[Exercise directions] Exactly reproduce the lines of the listing below from the one containing "[Replace this line with the" through the one containing "Prático de SOLID". Skip the images.

[Material for this task]

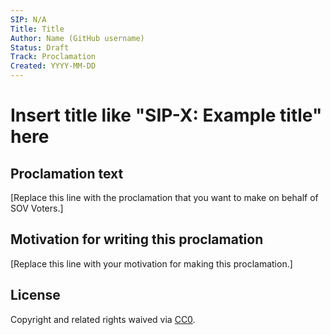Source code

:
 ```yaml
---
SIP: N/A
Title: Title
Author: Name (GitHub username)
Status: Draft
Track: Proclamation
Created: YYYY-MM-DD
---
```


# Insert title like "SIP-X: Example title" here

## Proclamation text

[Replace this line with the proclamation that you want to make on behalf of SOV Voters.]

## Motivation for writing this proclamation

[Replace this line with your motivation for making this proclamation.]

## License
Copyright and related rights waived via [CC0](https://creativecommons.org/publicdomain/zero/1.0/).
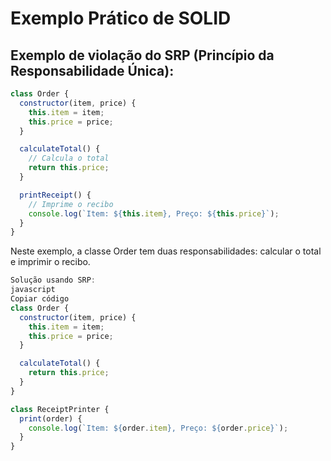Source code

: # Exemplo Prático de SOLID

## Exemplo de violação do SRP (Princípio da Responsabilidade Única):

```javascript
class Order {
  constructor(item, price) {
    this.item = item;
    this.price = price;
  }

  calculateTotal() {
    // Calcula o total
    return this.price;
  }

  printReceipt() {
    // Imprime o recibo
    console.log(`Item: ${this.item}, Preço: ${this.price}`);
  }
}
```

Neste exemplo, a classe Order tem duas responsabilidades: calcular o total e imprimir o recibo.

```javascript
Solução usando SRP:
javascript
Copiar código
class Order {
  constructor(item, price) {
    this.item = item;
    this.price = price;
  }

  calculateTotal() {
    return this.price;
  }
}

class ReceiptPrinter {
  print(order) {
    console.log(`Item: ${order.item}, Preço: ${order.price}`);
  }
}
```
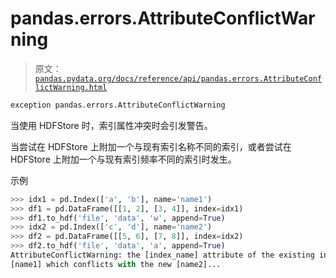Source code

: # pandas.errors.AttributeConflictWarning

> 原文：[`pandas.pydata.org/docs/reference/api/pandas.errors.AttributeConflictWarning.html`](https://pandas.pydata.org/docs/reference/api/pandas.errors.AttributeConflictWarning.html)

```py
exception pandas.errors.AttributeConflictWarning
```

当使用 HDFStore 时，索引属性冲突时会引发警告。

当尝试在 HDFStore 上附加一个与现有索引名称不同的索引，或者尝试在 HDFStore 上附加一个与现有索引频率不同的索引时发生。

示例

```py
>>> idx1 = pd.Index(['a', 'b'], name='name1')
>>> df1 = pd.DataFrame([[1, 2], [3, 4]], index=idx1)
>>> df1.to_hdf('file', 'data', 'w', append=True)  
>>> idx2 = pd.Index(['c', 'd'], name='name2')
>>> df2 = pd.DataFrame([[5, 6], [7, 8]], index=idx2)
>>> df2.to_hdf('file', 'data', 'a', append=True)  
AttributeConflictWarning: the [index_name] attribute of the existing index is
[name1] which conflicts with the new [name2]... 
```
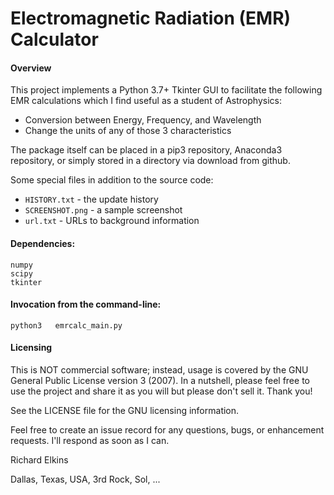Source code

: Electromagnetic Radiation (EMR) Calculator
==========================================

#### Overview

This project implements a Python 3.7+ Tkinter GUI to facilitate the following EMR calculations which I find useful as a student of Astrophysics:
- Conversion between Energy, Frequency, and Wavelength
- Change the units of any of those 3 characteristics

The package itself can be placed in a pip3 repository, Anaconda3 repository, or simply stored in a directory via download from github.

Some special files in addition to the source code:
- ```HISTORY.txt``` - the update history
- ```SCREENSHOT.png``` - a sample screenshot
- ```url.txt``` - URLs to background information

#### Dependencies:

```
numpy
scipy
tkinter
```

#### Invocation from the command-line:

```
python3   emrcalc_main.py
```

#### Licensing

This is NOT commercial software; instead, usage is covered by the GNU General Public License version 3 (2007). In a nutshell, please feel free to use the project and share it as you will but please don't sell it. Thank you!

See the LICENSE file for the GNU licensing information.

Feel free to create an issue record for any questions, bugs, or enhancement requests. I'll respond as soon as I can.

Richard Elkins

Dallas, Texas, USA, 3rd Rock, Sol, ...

---

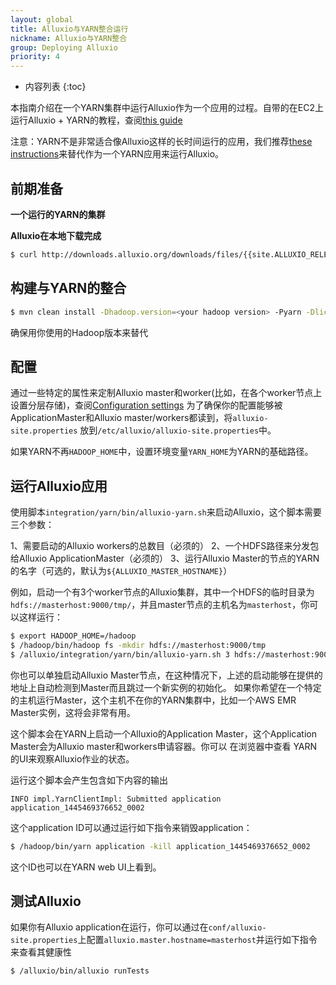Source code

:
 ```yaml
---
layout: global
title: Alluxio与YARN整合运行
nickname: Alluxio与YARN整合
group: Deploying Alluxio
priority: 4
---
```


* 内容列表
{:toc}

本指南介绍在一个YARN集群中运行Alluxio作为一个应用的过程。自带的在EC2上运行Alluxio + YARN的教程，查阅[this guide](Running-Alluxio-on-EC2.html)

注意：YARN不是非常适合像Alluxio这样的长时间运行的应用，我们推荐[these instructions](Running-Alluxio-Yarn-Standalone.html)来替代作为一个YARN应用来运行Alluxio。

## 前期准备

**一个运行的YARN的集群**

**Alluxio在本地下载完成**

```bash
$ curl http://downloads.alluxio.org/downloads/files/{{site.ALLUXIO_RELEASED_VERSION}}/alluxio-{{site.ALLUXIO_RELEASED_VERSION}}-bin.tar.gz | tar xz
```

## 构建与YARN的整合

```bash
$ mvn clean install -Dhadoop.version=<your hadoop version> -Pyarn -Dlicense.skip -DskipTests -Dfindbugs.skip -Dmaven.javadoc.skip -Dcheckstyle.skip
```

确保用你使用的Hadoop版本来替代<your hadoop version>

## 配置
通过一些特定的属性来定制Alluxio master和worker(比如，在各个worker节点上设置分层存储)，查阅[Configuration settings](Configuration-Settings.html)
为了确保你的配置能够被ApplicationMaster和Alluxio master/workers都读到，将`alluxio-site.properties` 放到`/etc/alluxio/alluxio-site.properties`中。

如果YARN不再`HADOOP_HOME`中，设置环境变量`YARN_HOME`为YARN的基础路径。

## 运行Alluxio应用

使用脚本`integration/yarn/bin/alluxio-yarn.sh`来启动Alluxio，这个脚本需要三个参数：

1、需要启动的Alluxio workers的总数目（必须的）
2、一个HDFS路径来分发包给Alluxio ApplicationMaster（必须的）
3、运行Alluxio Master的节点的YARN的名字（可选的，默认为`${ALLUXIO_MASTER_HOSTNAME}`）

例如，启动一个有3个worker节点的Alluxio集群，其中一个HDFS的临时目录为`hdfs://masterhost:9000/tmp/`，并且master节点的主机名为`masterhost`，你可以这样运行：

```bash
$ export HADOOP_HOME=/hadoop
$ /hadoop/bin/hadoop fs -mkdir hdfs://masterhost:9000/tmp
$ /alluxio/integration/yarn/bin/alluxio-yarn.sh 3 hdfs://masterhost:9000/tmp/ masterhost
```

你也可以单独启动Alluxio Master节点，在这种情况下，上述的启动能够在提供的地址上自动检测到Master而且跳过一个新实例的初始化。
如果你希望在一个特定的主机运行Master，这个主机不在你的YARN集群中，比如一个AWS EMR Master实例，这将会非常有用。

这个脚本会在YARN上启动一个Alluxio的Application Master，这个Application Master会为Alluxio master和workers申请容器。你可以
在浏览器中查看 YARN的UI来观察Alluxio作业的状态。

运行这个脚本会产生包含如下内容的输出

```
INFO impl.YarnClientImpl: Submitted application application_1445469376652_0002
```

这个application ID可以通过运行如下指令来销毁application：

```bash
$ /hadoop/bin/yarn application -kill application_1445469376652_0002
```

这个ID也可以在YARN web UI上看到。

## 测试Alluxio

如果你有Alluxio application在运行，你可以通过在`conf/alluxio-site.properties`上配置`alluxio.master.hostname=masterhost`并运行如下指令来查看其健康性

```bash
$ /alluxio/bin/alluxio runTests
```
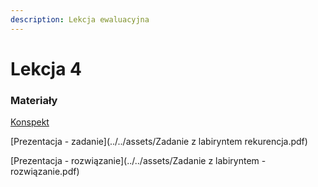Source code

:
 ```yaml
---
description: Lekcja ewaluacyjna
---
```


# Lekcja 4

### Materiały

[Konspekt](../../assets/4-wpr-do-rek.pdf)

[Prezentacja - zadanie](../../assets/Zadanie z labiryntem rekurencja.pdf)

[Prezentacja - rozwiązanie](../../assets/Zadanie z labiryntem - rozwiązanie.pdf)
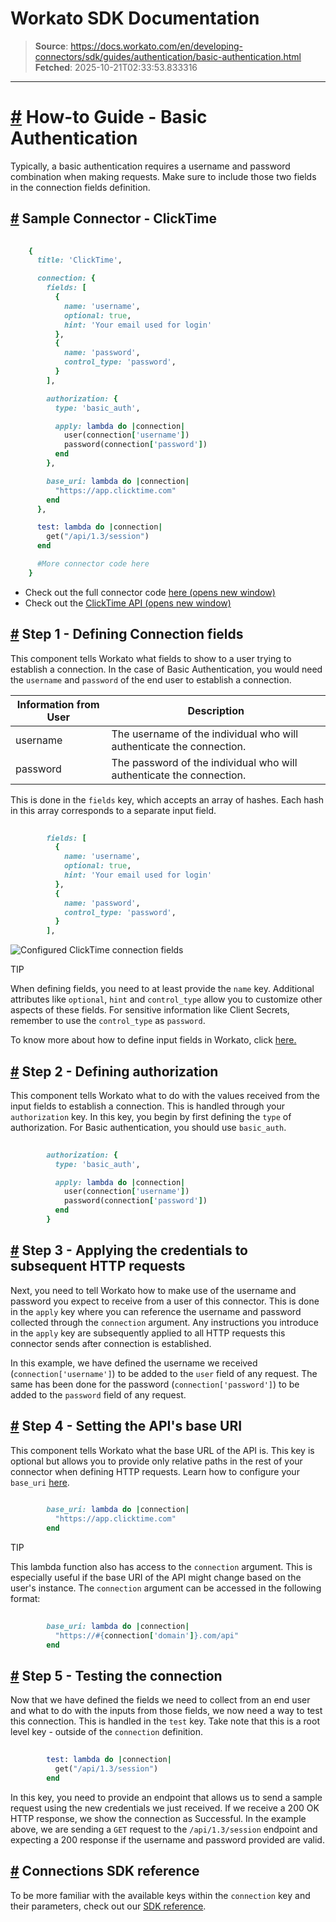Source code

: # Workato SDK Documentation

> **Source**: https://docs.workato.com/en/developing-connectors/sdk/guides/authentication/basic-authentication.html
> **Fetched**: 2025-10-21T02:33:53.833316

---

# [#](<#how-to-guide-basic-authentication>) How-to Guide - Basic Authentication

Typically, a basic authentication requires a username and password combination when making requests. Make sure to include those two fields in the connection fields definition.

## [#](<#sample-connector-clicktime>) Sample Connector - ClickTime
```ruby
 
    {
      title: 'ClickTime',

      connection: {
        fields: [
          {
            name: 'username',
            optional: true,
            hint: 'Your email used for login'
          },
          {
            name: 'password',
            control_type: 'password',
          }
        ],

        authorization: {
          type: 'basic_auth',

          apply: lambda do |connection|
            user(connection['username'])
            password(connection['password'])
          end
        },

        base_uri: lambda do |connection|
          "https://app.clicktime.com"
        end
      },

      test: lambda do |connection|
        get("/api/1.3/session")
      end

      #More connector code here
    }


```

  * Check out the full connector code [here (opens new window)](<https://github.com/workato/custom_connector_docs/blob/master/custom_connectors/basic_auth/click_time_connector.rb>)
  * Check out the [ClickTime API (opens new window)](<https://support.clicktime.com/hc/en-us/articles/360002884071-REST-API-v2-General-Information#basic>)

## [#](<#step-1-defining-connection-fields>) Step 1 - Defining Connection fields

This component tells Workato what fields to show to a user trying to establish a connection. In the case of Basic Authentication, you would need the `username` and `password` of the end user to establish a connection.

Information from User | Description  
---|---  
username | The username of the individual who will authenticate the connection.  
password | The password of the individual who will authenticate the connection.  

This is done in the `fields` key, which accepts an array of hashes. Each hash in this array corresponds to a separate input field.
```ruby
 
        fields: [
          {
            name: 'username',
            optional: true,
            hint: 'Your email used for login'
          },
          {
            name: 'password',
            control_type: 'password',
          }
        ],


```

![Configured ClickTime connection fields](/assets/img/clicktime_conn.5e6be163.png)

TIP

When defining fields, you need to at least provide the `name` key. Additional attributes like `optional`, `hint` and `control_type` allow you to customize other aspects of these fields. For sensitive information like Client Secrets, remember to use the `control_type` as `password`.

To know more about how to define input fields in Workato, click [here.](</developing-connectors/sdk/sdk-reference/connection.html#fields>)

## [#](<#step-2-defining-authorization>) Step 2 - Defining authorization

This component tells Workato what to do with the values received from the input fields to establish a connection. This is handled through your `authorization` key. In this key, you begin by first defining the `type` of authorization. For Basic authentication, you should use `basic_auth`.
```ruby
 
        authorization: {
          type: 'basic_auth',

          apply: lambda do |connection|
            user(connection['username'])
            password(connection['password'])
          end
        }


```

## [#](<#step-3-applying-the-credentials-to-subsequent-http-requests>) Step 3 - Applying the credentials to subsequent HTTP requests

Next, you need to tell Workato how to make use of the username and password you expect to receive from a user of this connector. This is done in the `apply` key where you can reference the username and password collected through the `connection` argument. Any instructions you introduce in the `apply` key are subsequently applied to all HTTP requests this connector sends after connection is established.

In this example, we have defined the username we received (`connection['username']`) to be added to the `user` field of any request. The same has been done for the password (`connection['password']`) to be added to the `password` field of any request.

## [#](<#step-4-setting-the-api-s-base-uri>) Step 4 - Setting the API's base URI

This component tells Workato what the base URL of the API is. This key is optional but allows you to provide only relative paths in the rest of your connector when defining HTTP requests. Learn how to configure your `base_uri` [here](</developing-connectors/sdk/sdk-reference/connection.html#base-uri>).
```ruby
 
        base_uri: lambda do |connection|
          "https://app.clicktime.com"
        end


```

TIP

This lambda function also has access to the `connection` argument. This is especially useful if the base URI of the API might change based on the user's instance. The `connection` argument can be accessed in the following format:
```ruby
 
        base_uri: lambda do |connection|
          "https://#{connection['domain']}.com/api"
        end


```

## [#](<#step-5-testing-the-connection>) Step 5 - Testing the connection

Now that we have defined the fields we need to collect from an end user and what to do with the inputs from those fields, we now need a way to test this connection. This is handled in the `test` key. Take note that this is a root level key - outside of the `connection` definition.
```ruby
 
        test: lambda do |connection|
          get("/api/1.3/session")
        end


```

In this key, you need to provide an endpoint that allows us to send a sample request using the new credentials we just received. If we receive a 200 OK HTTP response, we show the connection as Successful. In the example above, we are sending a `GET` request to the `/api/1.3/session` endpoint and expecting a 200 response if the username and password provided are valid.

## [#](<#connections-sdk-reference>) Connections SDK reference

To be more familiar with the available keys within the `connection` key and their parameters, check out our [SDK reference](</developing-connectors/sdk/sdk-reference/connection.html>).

[Answer to this exercise]
[Replace this line with the proclamation that you want to make on behalf of SOV Voters.]

## Motivation for writing this proclamation

[Replace this line with your motivation for making this proclamation.]

## License
Copyright and related rights waived via [CC0](https://creativecommons.org/publicdomain/zero/1.0/).
Source code

: # Exemplo Prático de SOLID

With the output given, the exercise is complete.